Reserva unos 90 minutos si solo quieres ver lo imprescindible, y entre 2 y 2,5 horas si quieres ver cómo dan de comer a los animales, hacer una parada en las piscinas táctiles y pasar un buen rato en el Pabellón del Océano. Si puedes, reserva una franja horaria temprana y empieza por el Muelle 59, donde las exposiciones locales son las que mejor te ayudan a contextualizar toda la visita. Pásate primero por las habitaciones de las medusas y los pulpos, luego por las piscinas táctiles y la «Ventana a las aguas de Washington», antes de cruzar al muelle 60 para ver a las nutrias, las focas y el Pabellón del Océano. Ese orden funciona porque sigue el recorrido más claro y te permite llegar a los hábitats de mamíferos más populares antes de que se llene de gente al mediodía.

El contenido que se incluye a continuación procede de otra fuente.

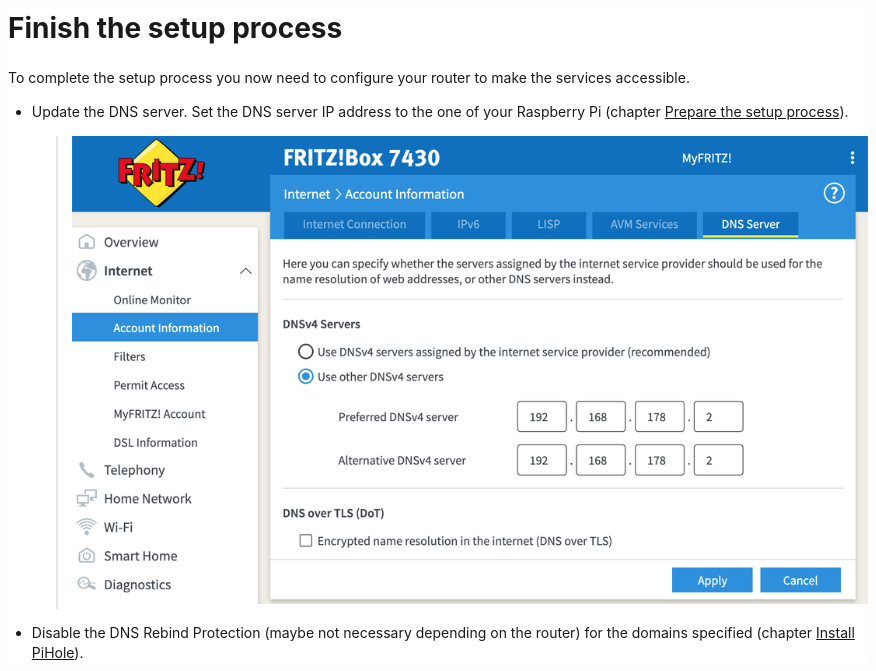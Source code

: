 # Finish the setup process

To complete the setup process you now need to configure your router to make the services accessible.

- Update the DNS server. Set the DNS server IP address to the one of your Raspberry Pi (chapter [Prepare the setup process](#prepare-the-setup-process)).
    >![Router DNS Setting](https://github.com/Chr1k0/RaspberryPi-HomeServer/blob/main/documentation/images/router_settings_1.png?raw=true)

- Disable the DNS Rebind Protection (maybe not necessary depending on the router) for the domains specified (chapter [Install PiHole](#install-pihole)).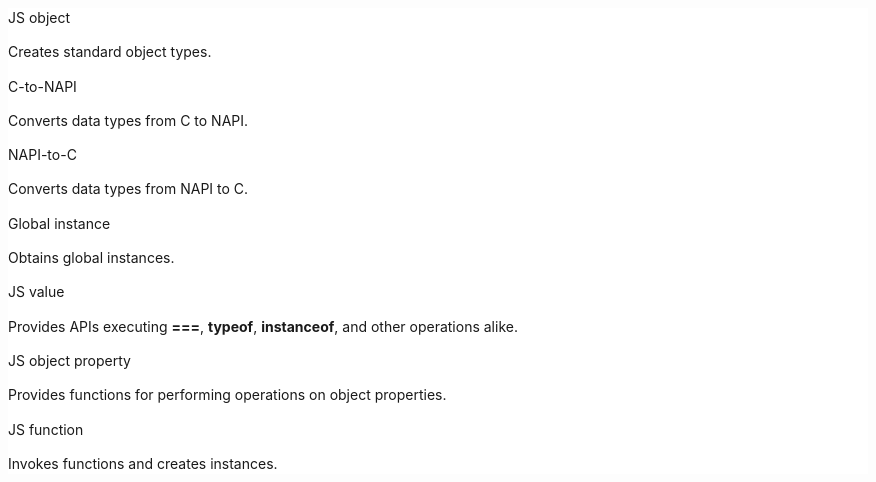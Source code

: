 </td>
</tr>
<tr id="row83179619572"><td class="cellrowborder" valign="top" width="19.439999999999998%" headers="mcps1.2.3.1.1 "><p id="p1531786125717"><a name="p1531786125717"></a><a name="p1531786125717"></a>JS object</p>
</td>
<td class="cellrowborder" valign="top" width="80.56%" headers="mcps1.2.3.1.2 "><p id="p12317663572"><a name="p12317663572"></a><a name="p12317663572"></a>Creates standard object types.</p>
</td>
</tr>
<tr id="row63859616579"><td class="cellrowborder" valign="top" width="19.439999999999998%" headers="mcps1.2.3.1.1 "><p id="p438696165720"><a name="p438696165720"></a><a name="p438696165720"></a>C-to-NAPI</p>
</td>
<td class="cellrowborder" valign="top" width="80.56%" headers="mcps1.2.3.1.2 "><p id="p14386462570"><a name="p14386462570"></a><a name="p14386462570"></a>Converts data types from C to NAPI.</p>
</td>
</tr>
<tr id="row1145119612578"><td class="cellrowborder" valign="top" width="19.439999999999998%" headers="mcps1.2.3.1.1 "><p id="p13451116115716"><a name="p13451116115716"></a><a name="p13451116115716"></a>NAPI-to-C</p>
</td>
<td class="cellrowborder" valign="top" width="80.56%" headers="mcps1.2.3.1.2 "><p id="p12451464574"><a name="p12451464574"></a><a name="p12451464574"></a>Converts data types from NAPI to C.</p>
</td>
</tr>
<tr id="row1451436155720"><td class="cellrowborder" valign="top" width="19.439999999999998%" headers="mcps1.2.3.1.1 "><p id="p155147625713"><a name="p155147625713"></a><a name="p155147625713"></a>Global instance</p>
</td>
<td class="cellrowborder" valign="top" width="80.56%" headers="mcps1.2.3.1.2 "><p id="p551466195713"><a name="p551466195713"></a><a name="p551466195713"></a>Obtains global instances.</p>
</td>
</tr>
<tr id="row65815617579"><td class="cellrowborder" valign="top" width="19.439999999999998%" headers="mcps1.2.3.1.1 "><p id="p458119617577"><a name="p458119617577"></a><a name="p458119617577"></a>JS value</p>
</td>
<td class="cellrowborder" valign="top" width="80.56%" headers="mcps1.2.3.1.2 "><p id="p125818625711"><a name="p125818625711"></a><a name="p125818625711"></a>Provides APIs executing <strong id="b18893622126"><a name="b18893622126"></a><a name="b18893622126"></a>===</strong>, <strong id="b5190121451212"><a name="b5190121451212"></a><a name="b5190121451212"></a>typeof</strong>, <strong id="b01299162121"><a name="b01299162121"></a><a name="b01299162121"></a>instanceof</strong>, and other operations alike.</p>
</td>
</tr>
<tr id="row10649166145711"><td class="cellrowborder" valign="top" width="19.439999999999998%" headers="mcps1.2.3.1.1 "><p id="p18649196195716"><a name="p18649196195716"></a><a name="p18649196195716"></a>JS object property</p>
</td>
<td class="cellrowborder" valign="top" width="80.56%" headers="mcps1.2.3.1.2 "><p id="p164919615574"><a name="p164919615574"></a><a name="p164919615574"></a>Provides functions for performing operations on object properties.</p>
</td>
</tr>
<tr id="row0714260574"><td class="cellrowborder" valign="top" width="19.439999999999998%" headers="mcps1.2.3.1.1 "><p id="p37143675714"><a name="p37143675714"></a><a name="p37143675714"></a>JS function</p>
</td>
<td class="cellrowborder" valign="top" width="80.56%" headers="mcps1.2.3.1.2 "><p id="p771466115711"><a name="p771466115711"></a><a name="p771466115711"></a>Invokes functions and creates instances.</p>
</td>
</tr>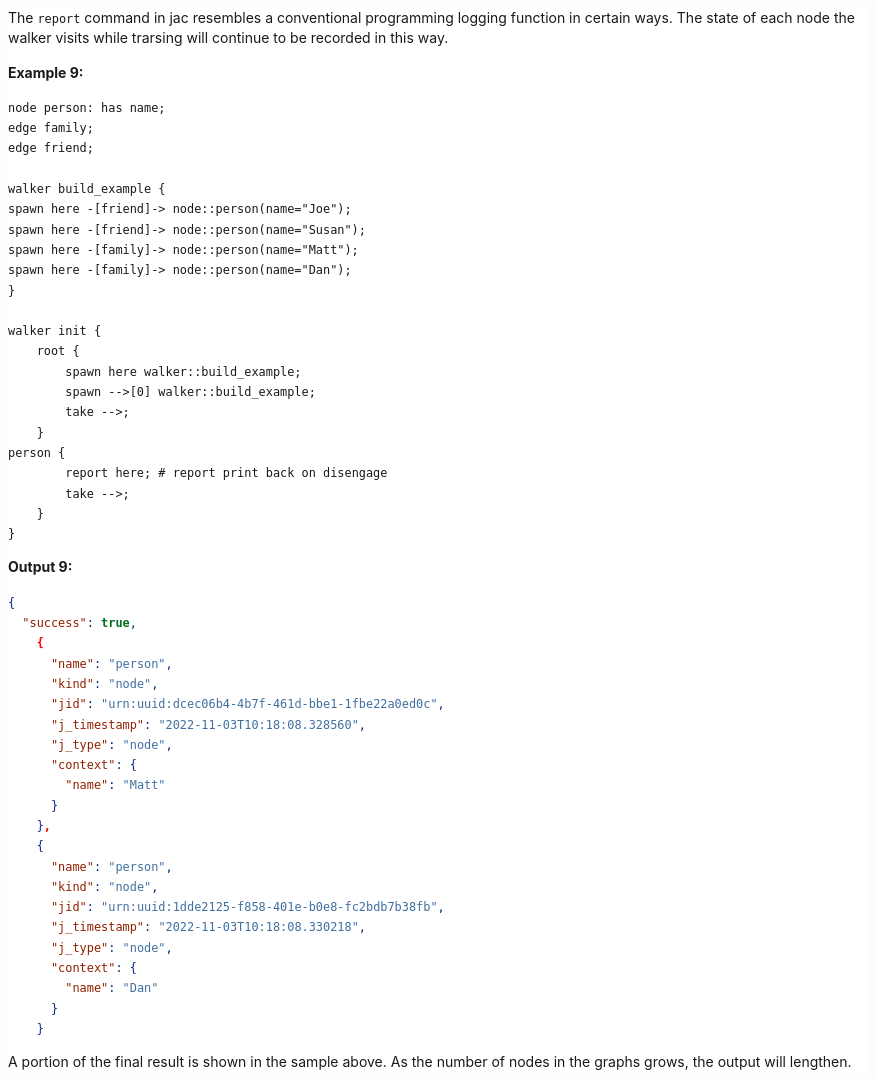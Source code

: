 The `report` command in jac resembles a conventional programming logging function in certain ways. The state of each node the walker visits while trarsing will continue to be recorded in this way.

**Example 9:**
```jac
node person: has name;
edge family;
edge friend;

walker build_example {
spawn here -[friend]-> node::person(name="Joe");
spawn here -[friend]-> node::person(name="Susan");
spawn here -[family]-> node::person(name="Matt");
spawn here -[family]-> node::person(name="Dan");
}

walker init {
    root {
        spawn here walker::build_example;
        spawn -->[0] walker::build_example;
        take -->;
    }
person {
        report here; # report print back on disengage
        take -->;
    }
}
```
**Output 9:**
```json
{
  "success": true,
    {
      "name": "person",
      "kind": "node",
      "jid": "urn:uuid:dcec06b4-4b7f-461d-bbe1-1fbe22a0ed0c",
      "j_timestamp": "2022-11-03T10:18:08.328560",
      "j_type": "node",
      "context": {
        "name": "Matt"
      }
    },
    {
      "name": "person",
      "kind": "node",
      "jid": "urn:uuid:1dde2125-f858-401e-b0e8-fc2bdb7b38fb",
      "j_timestamp": "2022-11-03T10:18:08.330218",
      "j_type": "node",
      "context": {
        "name": "Dan"
      }
    }
```
A portion of the final result is shown in the sample above. As the number of nodes in the graphs grows, the output will lengthen.
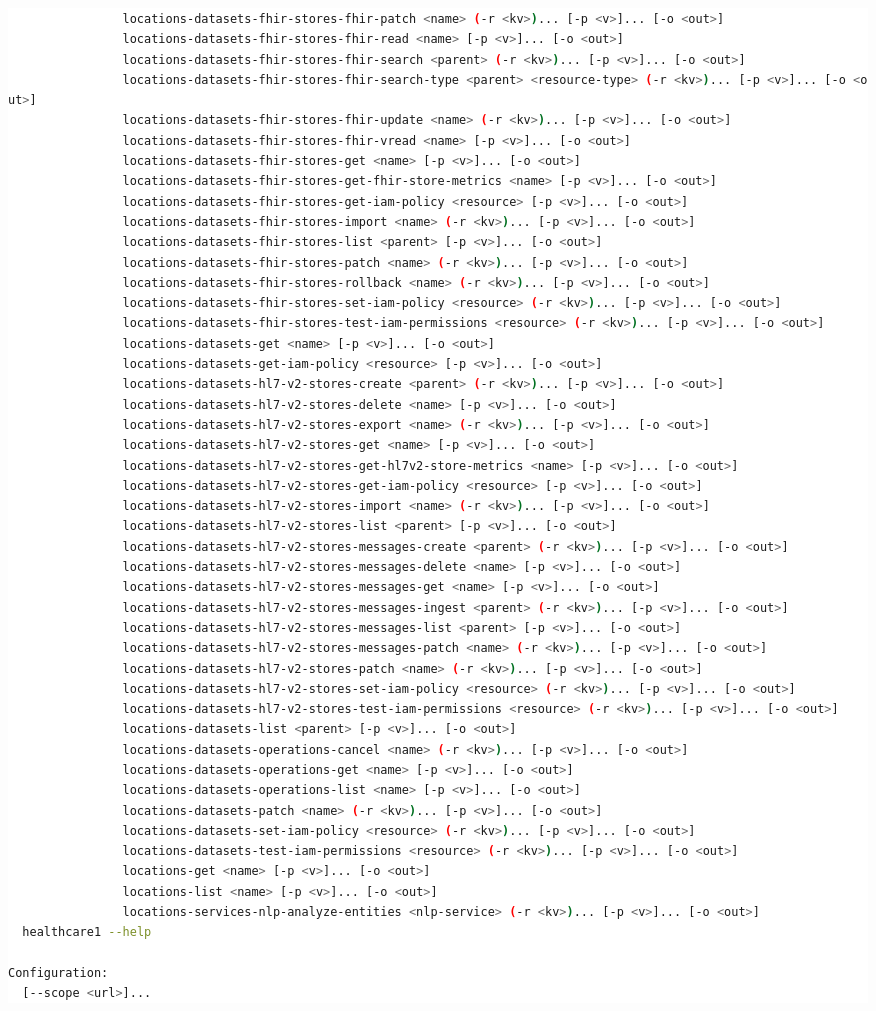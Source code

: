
 ```bash
                locations-datasets-fhir-stores-fhir-patch <name> (-r <kv>)... [-p <v>]... [-o <out>]
                locations-datasets-fhir-stores-fhir-read <name> [-p <v>]... [-o <out>]
                locations-datasets-fhir-stores-fhir-search <parent> (-r <kv>)... [-p <v>]... [-o <out>]
                locations-datasets-fhir-stores-fhir-search-type <parent> <resource-type> (-r <kv>)... [-p <v>]... [-o <out>]
                locations-datasets-fhir-stores-fhir-update <name> (-r <kv>)... [-p <v>]... [-o <out>]
                locations-datasets-fhir-stores-fhir-vread <name> [-p <v>]... [-o <out>]
                locations-datasets-fhir-stores-get <name> [-p <v>]... [-o <out>]
                locations-datasets-fhir-stores-get-fhir-store-metrics <name> [-p <v>]... [-o <out>]
                locations-datasets-fhir-stores-get-iam-policy <resource> [-p <v>]... [-o <out>]
                locations-datasets-fhir-stores-import <name> (-r <kv>)... [-p <v>]... [-o <out>]
                locations-datasets-fhir-stores-list <parent> [-p <v>]... [-o <out>]
                locations-datasets-fhir-stores-patch <name> (-r <kv>)... [-p <v>]... [-o <out>]
                locations-datasets-fhir-stores-rollback <name> (-r <kv>)... [-p <v>]... [-o <out>]
                locations-datasets-fhir-stores-set-iam-policy <resource> (-r <kv>)... [-p <v>]... [-o <out>]
                locations-datasets-fhir-stores-test-iam-permissions <resource> (-r <kv>)... [-p <v>]... [-o <out>]
                locations-datasets-get <name> [-p <v>]... [-o <out>]
                locations-datasets-get-iam-policy <resource> [-p <v>]... [-o <out>]
                locations-datasets-hl7-v2-stores-create <parent> (-r <kv>)... [-p <v>]... [-o <out>]
                locations-datasets-hl7-v2-stores-delete <name> [-p <v>]... [-o <out>]
                locations-datasets-hl7-v2-stores-export <name> (-r <kv>)... [-p <v>]... [-o <out>]
                locations-datasets-hl7-v2-stores-get <name> [-p <v>]... [-o <out>]
                locations-datasets-hl7-v2-stores-get-hl7v2-store-metrics <name> [-p <v>]... [-o <out>]
                locations-datasets-hl7-v2-stores-get-iam-policy <resource> [-p <v>]... [-o <out>]
                locations-datasets-hl7-v2-stores-import <name> (-r <kv>)... [-p <v>]... [-o <out>]
                locations-datasets-hl7-v2-stores-list <parent> [-p <v>]... [-o <out>]
                locations-datasets-hl7-v2-stores-messages-create <parent> (-r <kv>)... [-p <v>]... [-o <out>]
                locations-datasets-hl7-v2-stores-messages-delete <name> [-p <v>]... [-o <out>]
                locations-datasets-hl7-v2-stores-messages-get <name> [-p <v>]... [-o <out>]
                locations-datasets-hl7-v2-stores-messages-ingest <parent> (-r <kv>)... [-p <v>]... [-o <out>]
                locations-datasets-hl7-v2-stores-messages-list <parent> [-p <v>]... [-o <out>]
                locations-datasets-hl7-v2-stores-messages-patch <name> (-r <kv>)... [-p <v>]... [-o <out>]
                locations-datasets-hl7-v2-stores-patch <name> (-r <kv>)... [-p <v>]... [-o <out>]
                locations-datasets-hl7-v2-stores-set-iam-policy <resource> (-r <kv>)... [-p <v>]... [-o <out>]
                locations-datasets-hl7-v2-stores-test-iam-permissions <resource> (-r <kv>)... [-p <v>]... [-o <out>]
                locations-datasets-list <parent> [-p <v>]... [-o <out>]
                locations-datasets-operations-cancel <name> (-r <kv>)... [-p <v>]... [-o <out>]
                locations-datasets-operations-get <name> [-p <v>]... [-o <out>]
                locations-datasets-operations-list <name> [-p <v>]... [-o <out>]
                locations-datasets-patch <name> (-r <kv>)... [-p <v>]... [-o <out>]
                locations-datasets-set-iam-policy <resource> (-r <kv>)... [-p <v>]... [-o <out>]
                locations-datasets-test-iam-permissions <resource> (-r <kv>)... [-p <v>]... [-o <out>]
                locations-get <name> [-p <v>]... [-o <out>]
                locations-list <name> [-p <v>]... [-o <out>]
                locations-services-nlp-analyze-entities <nlp-service> (-r <kv>)... [-p <v>]... [-o <out>]
  healthcare1 --help

Configuration:
  [--scope <url>]...
```

[scopes]: https://developers.google.com/+/api/oauth#scopes
[revoke-access]: http://webapps.stackexchange.com/a/30849
[google-dev-console]: https://console.developers.google.com/
[google-project-new]: https://developers.google.com/console/help/new/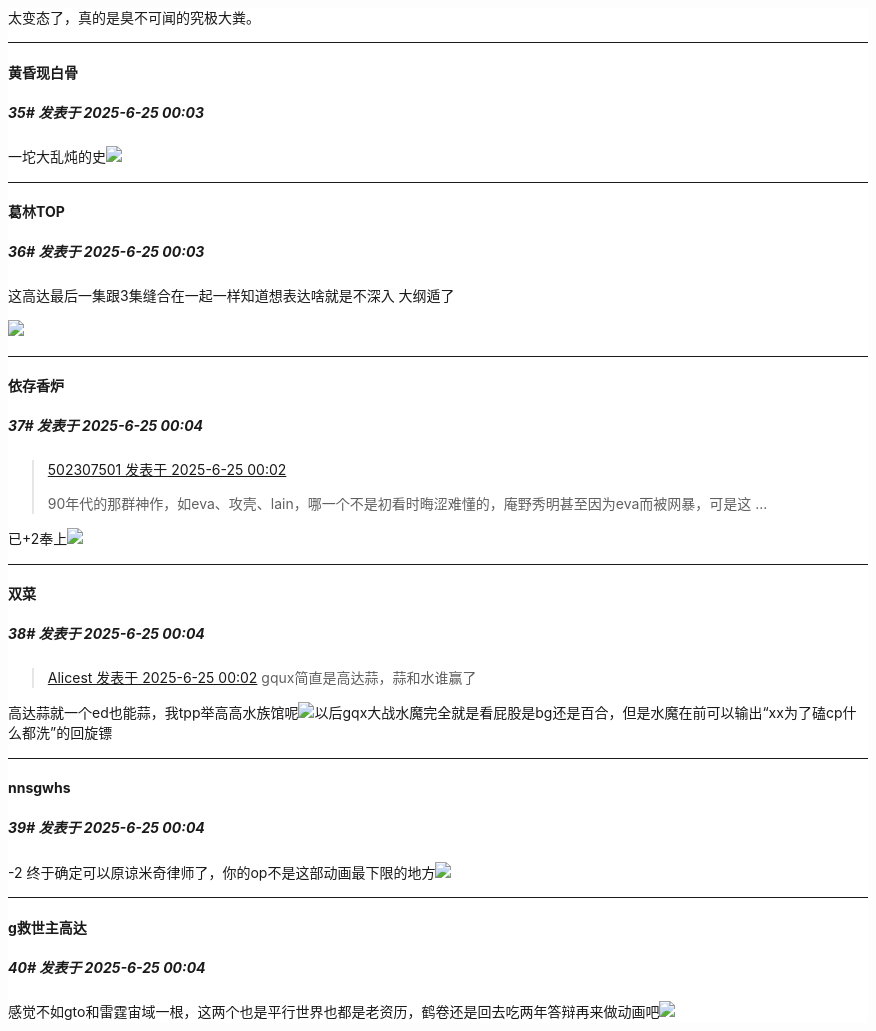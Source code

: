 太变态了，真的是臭不可闻的究极大粪。

*****

####  黄昏现白骨  
##### 35#       发表于 2025-6-25 00:03

一坨大乱炖的史<img src="https://static.stage1st.com/image/smiley/face2017/034.png" referrerpolicy="no-referrer">

*****

####  葛林TOP  
##### 36#       发表于 2025-6-25 00:03

这高达最后一集跟3集缝合在一起一样知道想表达啥就是不深入 大纲遁了

<img src="https://static.stage1st.com/image/smiley/face2017/124.png" referrerpolicy="no-referrer">

*****

####  依存香炉  
##### 37#       发表于 2025-6-25 00:04

<blockquote><a href="httphttps://stage1st.com/2b/forum.php?mod=redirect&amp;goto=findpost&amp;pid=67994430&amp;ptid=2254774" target="_blank">502307501 发表于 2025-6-25 00:02</a>

90年代的那群神作，如eva、攻壳、lain，哪一个不是初看时晦涩难懂的，庵野秀明甚至因为eva而被网暴，可是这 ...</blockquote>
已+2奉上<img src="https://static.stage1st.com/image/smiley/face2017/138.png" referrerpolicy="no-referrer">

*****

####  双菜  
##### 38#       发表于 2025-6-25 00:04

<blockquote><a href="httphttps://stage1st.com/2b/forum.php?mod=redirect&amp;goto=findpost&amp;pid=67994426&amp;ptid=2254774" target="_blank">Alicest 发表于 2025-6-25 00:02</a>
gqux简直是高达蒜，蒜和水谁赢了</blockquote>
高达蒜就一个ed也能蒜，我tpp举高高水族馆呢<img src="https://static.stage1st.com/image/smiley/carton2017/027.png" referrerpolicy="no-referrer">以后gqx大战水魔完全就是看屁股是bg还是百合，但是水魔在前可以输出“xx为了磕cp什么都洗”的回旋镖

*****

####  nnsgwhs  
##### 39#       发表于 2025-6-25 00:04

-2 终于确定可以原谅米奇律师了，你的op不是这部动画最下限的地方<img src="https://static.stage1st.com/image/smiley/face2017/138.png" referrerpolicy="no-referrer">

*****

####  g救世主高达  
##### 40#       发表于 2025-6-25 00:04

感觉不如gto和雷霆宙域一根，这两个也是平行世界也都是老资历，鹤卷还是回去吃两年答辩再来做动画吧<img src="https://static.stage1st.com/image/smiley/face2017/067.png" referrerpolicy="no-referrer">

- No te lo pierdas: «Ventana a las aguas de Washington», las nutrias marinas y el arrecife del Pabellón del Océano.
- Opcional: La visita al One Ocean Hall te llevará unos 15 minutos más, y el espectáculo de marionetas o una parada más tranquila en las piscinas táctiles pueden sumarte otros 20-30 minutos. Ir a tu propio ritmo funciona bien aquí porque el recorrido es intuitivo y la señalización es muy clara, pero llegar a tiempo para una charla de buceo o para ver cómo dan de comer a los animales te da un contexto que los acuarios por sí solos no pueden ofrecer.